Hamilton’s Cave

Two years ago when we were here we tried to stop and see the Hamilton cave but they were closed. This time we called and made sure we could get a tour.

The cave is owned by a quiet but super sweet and funny gentleman named Leonard Cartwright. The cave has been his family’s since they bought the land from the British in the 1840’s. He now guides interested people on tours to see the cave.

Once just a cool place to explore as a child, Leonard said that he and his friends used to swing from the vines that hung from the ceiling. Later, he would collect the bat droppings and sell buckets of the stuff as fertilizer. He noted that there are lots of bats in the summer, but not so many in the winter. We did see a few tiny bats when we were there. He pointed out 3 different species of bats. The largest was the size of a mouse, and the smallest was about the size of your thumb-tip. Very interesting.

The Hamilton cave was very clean I thought. There are many areas where the ceiling of the cave opens to the floor of the forest canopy above letting in light and natural ventilation. The cave has its dark spots, but there are areas of natural light also. Leonard has created a beautiful garden down here where light and natural rainfall allows. He says that some of the island people still congregate here during hurricanes, something that people here probably have been doing as long as they’ve known about this place.
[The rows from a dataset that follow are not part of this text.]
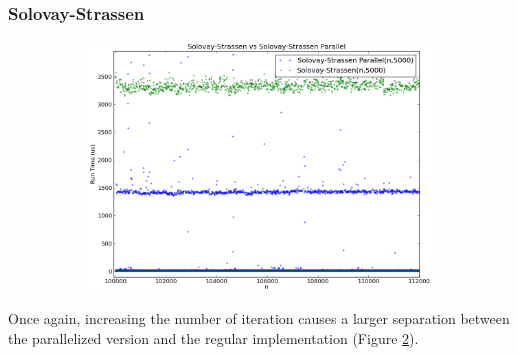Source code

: \documentclass[compressed,final,notitlepage,narroweqnarray,inline,twoside,]{ieee}
\begin{document}
\subsubsection{Solovay-Strassen}
\begin{figure}
        \centering
        \begin{subfigure}[b]{0.533\textwidth}
                \includegraphics[width=\textwidth]{../images/SS_SSP_large_runtime}
                \label{fig:gull}
        \end{subfigure}
        \vspace{-30pt}\caption{}\label{fig:ss_p_comparison_large}
\end{figure}
Once again, increasing the number of iteration causes a larger separation between the parallelized version and the regular implementation (Figure \ref{fig:ss_p_comparison_large}).
\end{document}
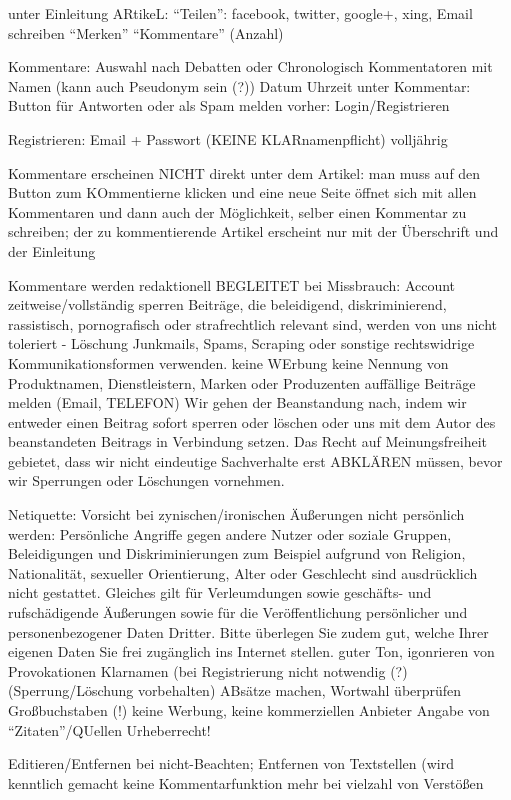 unter Einleitung ARtikeL: 
	``Teilen'': facebook, twitter, google+, xing, Email schreiben
	``Merken''
	``Kommentare'' (Anzahl)
	
Kommentare: Auswahl nach Debatten oder Chronologisch
	Kommentatoren mit Namen (kann auch Pseudonym sein (?)) Datum Uhrzeit
	unter Kommentar: Button für Antworten oder als Spam melden
	vorher: Login/Registrieren
	
Registrieren: Email + Passwort (KEINE KLARnamenpflicht)
	volljährig




Kommentare erscheinen NICHT direkt unter dem Artikel: man muss auf den Button zum KOmmentierne klicken und eine neue Seite öffnet sich mit allen Kommentaren und dann auch der Möglichkeit, selber einen Kommentar zu schreiben; der zu kommentierende Artikel erscheint nur mit der Überschrift und der Einleitung


Kommentare werden redaktionell BEGLEITET
bei Missbrauch: Account zeitweise/vollständig sperren
Beiträge, die beleidigend, diskriminierend, rassistisch, pornografisch oder strafrechtlich relevant sind, werden von uns nicht toleriert - Löschung
Junkmails, Spams, Scraping oder sonstige rechtswidrige Kommunikationsformen verwenden. 
keine WErbung
keine Nennung von Produktnamen, Dienstleistern, Marken oder Produzenten 
auffällige Beiträge melden (Email, TELEFON)
Wir gehen der Beanstandung nach, indem wir entweder einen Beitrag sofort sperren oder löschen oder uns mit dem Autor des beanstandeten Beitrags in Verbindung setzen. Das Recht auf Meinungsfreiheit gebietet, dass wir nicht eindeutige Sachverhalte erst ABKLÄREN müssen, bevor wir Sperrungen oder Löschungen vornehmen.

Netiquette:
	Vorsicht bei zynischen/ironischen Äußerungen
	nicht persönlich werden: Persönliche Angriffe gegen andere Nutzer oder soziale Gruppen, Beleidigungen und Diskriminierungen zum Beispiel aufgrund von Religion, Nationalität, sexueller Orientierung, Alter oder Geschlecht sind ausdrücklich nicht gestattet. Gleiches gilt für Verleumdungen sowie geschäfts- und rufschädigende Äußerungen sowie für die Veröffentlichung persönlicher und personenbezogener Daten Dritter. Bitte überlegen Sie zudem gut, welche Ihrer eigenen Daten Sie frei zugänglich ins Internet stellen.
	guter Ton, igonrieren von Provokationen
	Klarnamen (bei Registrierung nicht notwendig (?) (Sperrung/Löschung vorbehalten)
	ABsätze machen, Wortwahl überprüfen
	Großbuchstaben (!)
	keine Werbung, keine kommerziellen Anbieter
	Angabe von ``Zitaten''/QUellen
	Urheberrecht!
	
Editieren/Entfernen bei nicht-Beachten; Entfernen von Textstellen (wird kenntlich gemacht
keine Kommentarfunktion mehr bei vielzahl von Verstößen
The Lucayan Indians had inhabited this area and the cave as early as 500 CE. Leonard showed us some of the bones and pottery shards that he has found over the years. I wouldn’t say that the cave was “Pristine”, but for a privately owned cave there was no graffiti, the natural stalagmites and stalactites seem untouched and still actively building, and I think he’s done an excellent job of keeping it as natural as could be expected while still allowing others to see it.

We forgot to ask about how it got it’s name, something I could probably find on Google, but we enjoyed seeing the cave and would recommend to anyone passing by this way.